Writer/director/star Roger Conners’ film Rebirth is the latest remake of George Romero’s Night of the Living Dead. It was even shot under the title Night of the Living Dead: Rebirth. Since the official remake in 1990, there have been so many versions, animated, in 3D and whatever else that I’ve lost count.
Can Rebirth, a film that dispenses with gimmicks and stays reasonably close to the original come through where so many of the others have fallen short? Especially one shot for about a tenth of what the original cost fifty-three years ago?

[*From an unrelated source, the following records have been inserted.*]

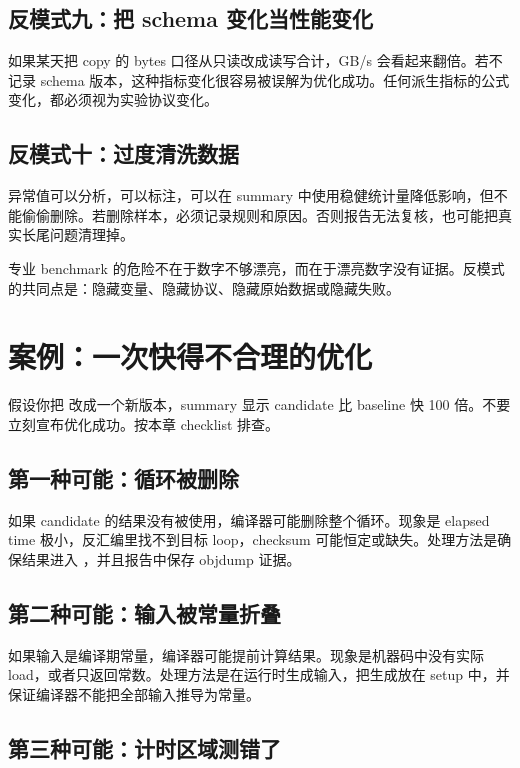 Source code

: \subsection{反模式九：把 schema 变化当性能变化}

如果某天把 copy 的 bytes 口径从只读改成读写合计，GB/s 会看起来翻倍。若不记录 schema 版本，这种指标变化很容易被误解为优化成功。任何派生指标的公式变化，都必须视为实验协议变化。

\subsection{反模式十：过度清洗数据}

异常值可以分析，可以标注，可以在 summary 中使用稳健统计量降低影响，但不能偷偷删除。若删除样本，必须记录规则和原因。否则报告无法复核，也可能把真实长尾问题清理掉。

\begin{warningbox}
专业 benchmark 的危险不在于数字不够漂亮，而在于漂亮数字没有证据。反模式的共同点是：隐藏变量、隐藏协议、隐藏原始数据或隐藏失败。
\end{warningbox}

\section{案例：一次快得不合理的优化}

假设你把  改成一个新版本，summary 显示 candidate 比 baseline 快 100 倍。不要立刻宣布优化成功。按本章 checklist 排查。

\subsection{第一种可能：循环被删除}

如果 candidate 的结果没有被使用，编译器可能删除整个循环。现象是 elapsed time 极小，反汇编里找不到目标 loop，checksum 可能恒定或缺失。处理方法是确保结果进入 ，并且报告中保存 objdump 证据。

\subsection{第二种可能：输入被常量折叠}

如果输入是编译期常量，编译器可能提前计算结果。现象是机器码中没有实际 load，或者只返回常数。处理方法是在运行时生成输入，把生成放在 setup 中，并保证编译器不能把全部输入推导为常量。

\subsection{第三种可能：计时区域测错了}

Adam (Roger Conners, The Curse of Lilith Ratchet, Teacher Shortage) and his brother Johnny (RJ Messenger) have come to visit their mother’s grave. Johnny begins to tease the already nervous Adam. Unfortunately what he thought was a drunk turns out to be a zombie and it’s Johnny that gets attacked.

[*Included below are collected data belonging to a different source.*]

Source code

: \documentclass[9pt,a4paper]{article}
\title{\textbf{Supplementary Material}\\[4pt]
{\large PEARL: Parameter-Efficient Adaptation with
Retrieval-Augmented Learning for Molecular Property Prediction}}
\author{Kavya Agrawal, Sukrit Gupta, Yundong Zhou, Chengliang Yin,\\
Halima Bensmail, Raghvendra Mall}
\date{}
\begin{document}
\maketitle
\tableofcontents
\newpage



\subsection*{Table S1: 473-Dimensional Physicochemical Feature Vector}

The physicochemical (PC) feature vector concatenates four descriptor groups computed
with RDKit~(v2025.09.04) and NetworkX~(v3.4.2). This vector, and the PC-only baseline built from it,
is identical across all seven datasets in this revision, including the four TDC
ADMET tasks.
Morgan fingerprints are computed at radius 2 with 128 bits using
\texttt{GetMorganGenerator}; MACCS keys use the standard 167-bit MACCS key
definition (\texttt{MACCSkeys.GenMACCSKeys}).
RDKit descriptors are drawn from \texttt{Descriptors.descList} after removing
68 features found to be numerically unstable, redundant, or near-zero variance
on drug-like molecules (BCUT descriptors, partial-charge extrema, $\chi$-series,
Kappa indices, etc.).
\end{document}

He joins up with Ben (Aswan Harris, Marauders) and the two take refuge in what seems like an empty house. As it turns out, the Reverend Harold Cooper (Alvin Hudson) and a small group of survivors, including his injured daughter (Hailey Moltz), are hiding in the basement. And the reverend is even less happy to see a black man and a homosexual in the house than he would be if they were zombies.
If you’ve seen the original much of Rebirth will seem familiar. The big differences are that the Barbara character is replaced by Adam and Harry Cooper, while still, a loudmouthed bigot is now a man of the cloth. The zombies are the slow, shambling creatures they were in Romero’s films, but for some reason, their eyes occasionally glow.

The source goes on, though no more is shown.